▼

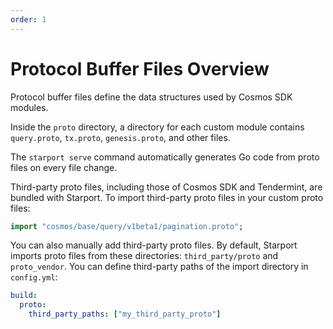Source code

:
 ```yaml
---
order: 1
---
```


# Protocol Buffer Files Overview

Protocol buffer files define the data structures used by Cosmos SDK modules. 

Inside the `proto` directory, a directory for each custom module contains `query.proto`, `tx.proto`, `genesis.proto`, and other files.

The `starport serve` command automatically generates Go code from proto files on every file change.

Third-party proto files, including those of Cosmos SDK and Tendermint, are bundled with Starport. To import third-party proto files in your custom proto files:

```proto
import "cosmos/base/query/v1beta1/pagination.proto";
```

You can also manually add third-party proto files. By default, Starport imports proto files from these directories: `third_party/proto` and `proto_vendor`. You can define third-party paths of the import directory in `config.yml`:

```yaml
build:
  proto:
    third_party_paths: ["my_third_party_proto"]
```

▲

_Exercise description_: Only a number is wanted. Count the lines of the data that contain "import".

_Output of the exercise_: 3